--- Exercise goal ---
Within the material below, how many lines carry the word "modinv"? Only that number is wanted.

<<<<

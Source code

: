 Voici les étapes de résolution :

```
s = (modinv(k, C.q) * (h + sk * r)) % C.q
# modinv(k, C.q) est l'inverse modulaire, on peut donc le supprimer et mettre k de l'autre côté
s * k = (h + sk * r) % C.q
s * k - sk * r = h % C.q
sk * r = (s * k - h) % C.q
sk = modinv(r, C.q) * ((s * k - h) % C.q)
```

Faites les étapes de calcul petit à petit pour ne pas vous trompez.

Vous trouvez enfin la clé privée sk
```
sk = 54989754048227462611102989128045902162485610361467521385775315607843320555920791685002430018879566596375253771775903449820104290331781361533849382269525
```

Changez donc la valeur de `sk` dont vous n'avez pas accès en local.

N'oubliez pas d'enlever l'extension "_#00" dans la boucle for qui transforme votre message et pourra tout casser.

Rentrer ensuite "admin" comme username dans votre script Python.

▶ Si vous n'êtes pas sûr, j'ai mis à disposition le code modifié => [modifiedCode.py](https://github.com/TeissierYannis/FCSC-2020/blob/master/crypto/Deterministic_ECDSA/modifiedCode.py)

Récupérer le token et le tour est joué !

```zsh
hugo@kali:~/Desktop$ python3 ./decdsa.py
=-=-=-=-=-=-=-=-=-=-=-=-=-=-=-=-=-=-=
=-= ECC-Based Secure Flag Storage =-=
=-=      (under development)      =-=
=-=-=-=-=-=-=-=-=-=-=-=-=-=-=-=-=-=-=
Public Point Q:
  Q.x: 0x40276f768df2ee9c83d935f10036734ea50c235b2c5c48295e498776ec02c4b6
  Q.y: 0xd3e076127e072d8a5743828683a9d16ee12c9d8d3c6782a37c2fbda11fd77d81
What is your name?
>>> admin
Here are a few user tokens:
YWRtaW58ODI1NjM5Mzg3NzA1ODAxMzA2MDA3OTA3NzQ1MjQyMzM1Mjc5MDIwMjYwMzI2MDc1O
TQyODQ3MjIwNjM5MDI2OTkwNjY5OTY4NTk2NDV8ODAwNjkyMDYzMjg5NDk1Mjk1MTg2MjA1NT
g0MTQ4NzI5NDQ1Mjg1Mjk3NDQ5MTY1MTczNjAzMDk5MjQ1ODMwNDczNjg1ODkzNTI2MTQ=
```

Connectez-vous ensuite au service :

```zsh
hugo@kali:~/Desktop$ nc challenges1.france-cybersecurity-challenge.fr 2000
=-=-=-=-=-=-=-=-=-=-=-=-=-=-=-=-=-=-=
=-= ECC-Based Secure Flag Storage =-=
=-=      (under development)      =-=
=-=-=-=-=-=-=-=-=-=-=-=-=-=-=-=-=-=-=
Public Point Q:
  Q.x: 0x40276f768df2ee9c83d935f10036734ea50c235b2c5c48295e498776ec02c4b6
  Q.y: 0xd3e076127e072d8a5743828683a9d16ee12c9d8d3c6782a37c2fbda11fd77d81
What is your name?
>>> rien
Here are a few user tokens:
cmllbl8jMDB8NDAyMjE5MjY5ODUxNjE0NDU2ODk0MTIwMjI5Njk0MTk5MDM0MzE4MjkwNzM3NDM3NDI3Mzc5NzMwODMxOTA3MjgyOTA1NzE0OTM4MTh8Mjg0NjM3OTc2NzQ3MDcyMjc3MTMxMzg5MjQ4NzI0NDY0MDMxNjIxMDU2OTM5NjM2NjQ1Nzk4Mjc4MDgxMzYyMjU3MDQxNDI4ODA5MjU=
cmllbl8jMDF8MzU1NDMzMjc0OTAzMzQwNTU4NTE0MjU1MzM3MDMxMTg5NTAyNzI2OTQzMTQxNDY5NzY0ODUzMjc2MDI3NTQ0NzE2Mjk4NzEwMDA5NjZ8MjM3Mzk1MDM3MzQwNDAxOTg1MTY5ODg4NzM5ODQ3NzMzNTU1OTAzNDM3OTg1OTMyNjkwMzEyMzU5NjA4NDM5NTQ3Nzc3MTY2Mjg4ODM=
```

>>>>

--- Answer space ---
3